Data pipeline example

Amazon Web Services is a web service designed to help users manage data processing and transportation. It can be used with on-premises data sources and AWS devices and services. If you want to practice working with AWS data analytics tools, consider taking the online, beginner-friendly course Getting Started with Data Analytics on AWS. In as little as three hours, you can gain key data analytics skills with industry experts. For example, you'll have the opportunity to learn how to perform descriptive data analytics in the cloud and explain different types of data analyses.

Data pipeline architecture

One way to visualise data pipeline architecture is with a conceptual process or workflow. 

First, a data pipeline begins where the data is generated and stored. Depending on the type of pipeline, this can be a single source or multiple sources. The data can be in any format, including raw, structured, and unstructured. 

Next, data is moved to where it will undergo processing and preparation, such as an ETL tool. Processing actions depend on business objectives and analytical requirements.

Finally, the data pipeline ends with an analysis. During this phase, data is moved to a data management system for valuable insights, such as business intelligence (BI). 
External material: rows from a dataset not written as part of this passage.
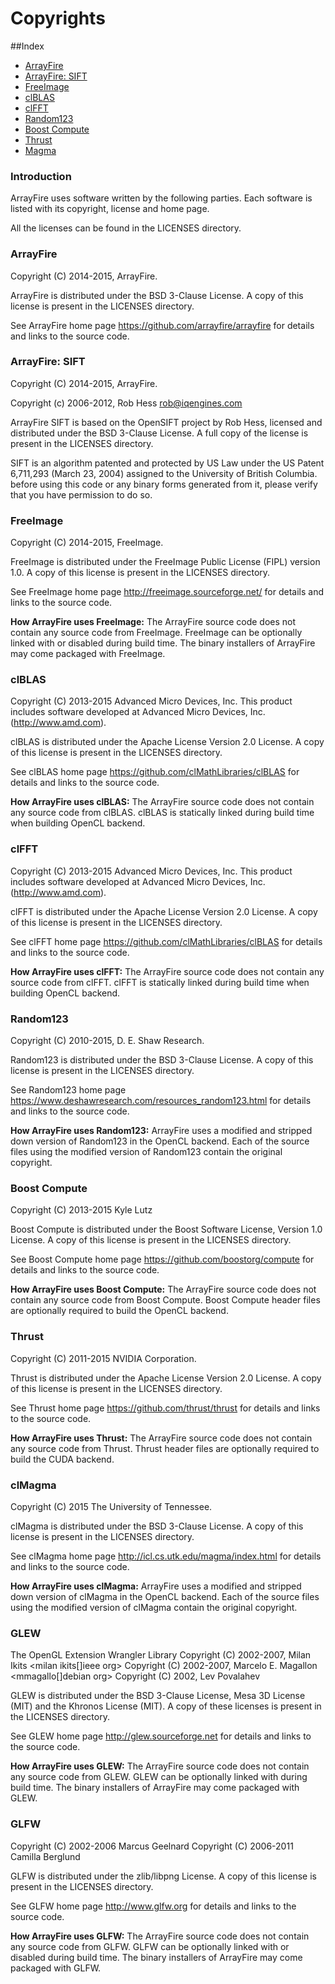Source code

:Copyrights
==========================================
##Index
* [ArrayFire](#arrayfire)
* [ArrayFire: SIFT](#arrayfire-sift)
* [FreeImage](#freeimage)
* [clBLAS](#clblas)
* [clFFT](#clfft)
* [Random123](#random123)
* [Boost Compute](#boost-compute)
* [Thrust](#thrust)
* [Magma](#magma)

### Introduction
ArrayFire uses software written by the following parties. Each software is listed with its copyright, license and home page.

All the licenses can be found in the LICENSES directory.

### ArrayFire
Copyright (C) 2014-2015, ArrayFire.

ArrayFire is distributed under the BSD 3-Clause License. A copy of this license is present in the LICENSES directory.

See ArrayFire home page https://github.com/arrayfire/arrayfire for details and links to the source code.

### ArrayFire: SIFT
Copyright (C) 2014-2015, ArrayFire.

Copyright (c) 2006-2012, Rob Hess <rob@iqengines.com>

ArrayFire SIFT is based on the OpenSIFT project by Rob Hess, licensed and distributed under the BSD 3-Clause License. A full copy of the license is present in the LICENSES directory.

SIFT is an algorithm patented and protected by US Law under the US Patent 6,711,293 (March 23, 2004) assigned to the University of British Columbia. before using this code or any binary forms generated from it, please verify that you have permission to do so.

### FreeImage
Copyright (C) 2014-2015, FreeImage.

FreeImage is distributed under the FreeImage Public License (FIPL) version 1.0. A copy of this license is present in the LICENSES directory.

See FreeImage home page http://freeimage.sourceforge.net/ for details and links to the source code.

**How ArrayFire uses FreeImage:** The ArrayFire source code does not contain any source code from FreeImage. FreeImage can be optionally linked with or disabled during build time. The binary installers of ArrayFire may come packaged with FreeImage.

### clBLAS
Copyright (C) 2013-2015 Advanced Micro Devices, Inc.
This product includes software developed at Advanced Micro Devices, Inc. (http://www.amd.com).

clBLAS is distributed under the Apache License Version 2.0 License. A copy of this license is present in the LICENSES directory.

See clBLAS home page https://github.com/clMathLibraries/clBLAS for details and links to the source code.

**How ArrayFire uses clBLAS:** The ArrayFire source code does not contain any source code from clBLAS. clBLAS is statically linked during build time when building OpenCL backend.

### clFFT
Copyright (C) 2013-2015 Advanced Micro Devices, Inc.
This product includes software developed at Advanced Micro Devices, Inc. (http://www.amd.com).

clFFT is distributed under the Apache License Version 2.0 License. A copy of this license is present in the LICENSES directory.

See clFFT home page https://github.com/clMathLibraries/clBLAS for details and links to the source code.

**How ArrayFire uses clFFT:** The ArrayFire source code does not contain any source code from clFFT. clFFT is statically linked during build time when building OpenCL backend.

### Random123
Copyright (C) 2010-2015, D. E. Shaw Research.

Random123 is distributed under the BSD 3-Clause License. A copy of this license is present in the LICENSES directory.

See Random123 home page https://www.deshawresearch.com/resources_random123.html for details and links to the source code.

**How ArrayFire uses Random123:** ArrayFire uses a modified and stripped down version of Random123 in the OpenCL backend. Each of the source files using the modified version of Random123 contain the original copyright.

### Boost Compute
Copyright (C) 2013-2015 Kyle Lutz

Boost Compute is distributed under the Boost Software License, Version 1.0 License. A copy of this license is present in the LICENSES directory.

See Boost Compute home page https://github.com/boostorg/compute for details and links to the source code.

**How ArrayFire uses Boost Compute:** The ArrayFire source code does not contain any source code from Boost Compute. Boost Compute header files are optionally required to build the OpenCL backend.

### Thrust
Copyright (C) 2011-2015 NVIDIA Corporation.

Thrust is distributed under the Apache License Version 2.0 License. A copy of this license is present in the LICENSES directory.

See Thrust home page https://github.com/thrust/thrust for details and links to the source code.

**How ArrayFire uses Thrust:** The ArrayFire source code does not contain any source code from Thrust. Thrust header files are optionally required to build the CUDA backend.

### clMagma
Copyright (C) 2015 The University of Tennessee.

clMagma is distributed under the BSD 3-Clause License. A copy of this license is present in the LICENSES directory.

See clMagma home page http://icl.cs.utk.edu/magma/index.html for details and links to the source code.

**How ArrayFire uses clMagma:** ArrayFire uses a modified and stripped down version of clMagma in the OpenCL backend. Each of the source files using the modified version of clMagma contain the original copyright.

### GLEW
The OpenGL Extension Wrangler Library
Copyright (C) 2002-2007, Milan Ikits <milan ikits[]ieee org>
Copyright (C) 2002-2007, Marcelo E. Magallon <mmagallo[]debian org>
Copyright (C) 2002, Lev Povalahev

GLEW is distributed under the BSD 3-Clause License, Mesa 3D License (MIT) and the Khronos License (MIT).
A copy of these licenses is present in the LICENSES directory.

See GLEW home page http://glew.sourceforge.net for details and links to the source code.

**How ArrayFire uses GLEW:** The ArrayFire source code does not contain any source code from GLEW. GLEW can be optionally linked with during build time. The binary installers of ArrayFire may come packaged with GLEW.

### GLFW
Copyright (C) 2002-2006 Marcus Geelnard
Copyright (C) 2006-2011 Camilla Berglund

GLFW is distributed under the zlib/libpng License. A copy of this license is present in the LICENSES directory.

See GLFW home page http://www.glfw.org for details and links to the source code.

**How ArrayFire uses GLFW:** The ArrayFire source code does not contain any source code from GLFW. GLFW can be optionally linked with or disabled during build time. The binary installers of ArrayFire may come packaged with GLFW.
Another way to visualise data pipeline architecture is at the platform level. Platform implementations can be customised to fit specific analytical requirements. An example of a data pipeline's platform architecture from Google Cloud documentation is:

A Batch ETL Pipeline in GCP - The Source might be files that need ingested into the analytics Business Intelligence (BI) engine. Cloud Storage is the data transfer medium inside GCP and then Dataflow is used to load the data into the target BigQuery storage.

In the above example, the data pipeline begins at the source (files) and then moves to storage in the cloud. Next, it is transferred to Dataflow for processing and preparation. Finally, it enters the target database for analysis (Google BigQuery).
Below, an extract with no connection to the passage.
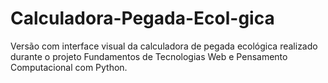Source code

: # Calculadora-Pegada-Ecol-gica
Versão com interface visual da calculadora de pegada ecológica realizado durante o projeto Fundamentos de Tecnologias Web e Pensamento Computacional com Python.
How to build a data pipeline

Before planning your data pipeline architecture, identify essential elements like purpose and scalability needs. A few things to keep in mind when planning your data pipeline include:

  • Analytical requirements: Consider what insights you want to gain from your data at the end of the pipeline. Will you use it for machine learning (ML), business intelligence (BI), or something else?
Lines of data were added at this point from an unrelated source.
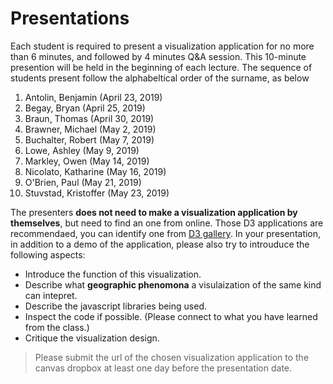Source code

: # Presentations

Each student is required to present a visualization application for no more than 6 minutes, and followed by 4 minutes Q&A session. This 10-minute presention will be held in the beginning of each lecture. The sequence of students present follow the alphabeltical order of the surname, as below

1. Antolin, Benjamin (April 23, 2019)
2. Begay, Bryan (April 25, 2019)
3. Braun, Thomas (April 30, 2019)
4. Brawner, Michael (May 2, 2019)
5. Buchalter, Robert  (May 7, 2019)
6. Lowe, Ashley (May 9, 2019)
7. Markley, Owen  (May 14, 2019)
8. Nicolato, Katharine  (May 16, 2019)
9. O'Brien, Paul  (May 21, 2019)
10. Stuvstad, Kristoffer  (May 23, 2019)

The presenters **does not need to make a visualization application by themselves**, but need to find an one from online. Those D3 applications are recommendaed, you can identify one from [D3 gallery](https://github.com/d3/d3/wiki/gallery). In your presentation, in addition to a demo of the application, please also try to introuduce the following aspects:

* Introduce the function of this visualization.
* Describe what **geographic phenomona** a visulaization of the same kind can intepret.
* Describe the javascript libraries being used.
* Inspect the code if possible. (Please connect to what you have learned from the class.)
* Critique the visualization design.

> Please submit the url of the chosen visualization application to the canvas dropbox at least one day before the presentation date.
  • Volume: Consider how much data you will manage and whether that amount could change over time. 

  • Data types: Data pipeline solutions may have limitations based on data types. Identify the types of data you'll be working with (structured, streaming, raw).

1. Determine which type of data pipeline you need to use.

First, outline your needs, business goals, or target database requirements. Use the list above to determine which type of data pipeline to use. For example, if you need to manage large amounts of data, you may need to build a batch data pipeline. Organisations needing real-time processing for their insights may benefit from stream processing instead.   

2. Select your data pipeline tools.

Many different data pipeline tools are available. You can use a solution that includes end-to-end (entire process) pipeline management or combine individual tools for a hybrid, personalised solution. For example, when building a cloud data pipeline, you may need to combine cloud services (like storage) with an ETL tool that preps data for transfer to your target destination. 

3. Implement your data pipeline design.

After implementing your design, plan for maintenance, scaling, and continued improvement, consider information security (InfoSec) to protect sensitive data as it moves through the pipeline. Often, companies employ data engineers and architects to oversee data pipeline system planning, implementation, and monitoring. 

Learn more about building a data pipeline with Coursera.

Data pipelines, a combination of tools and processes, move and prepare raw data for analysis. Various types, like real-time or batch-processing pipelines, are suited for different needs. Businesses consider data volume and goals when choosing a pipeline type and its tools. Once built, data pipelines require maintenance and security measures.

You can compare methods of converting raw data into data ready for analytical use with IBM’s beginner-friendly online course, ETL, and Data Pipelines with Shell, Airflow, and Kafka. More advanced learners may consider constructing a data pipeline and earning the Google Business Intelligence Professional Certificate, a 100 percent online course.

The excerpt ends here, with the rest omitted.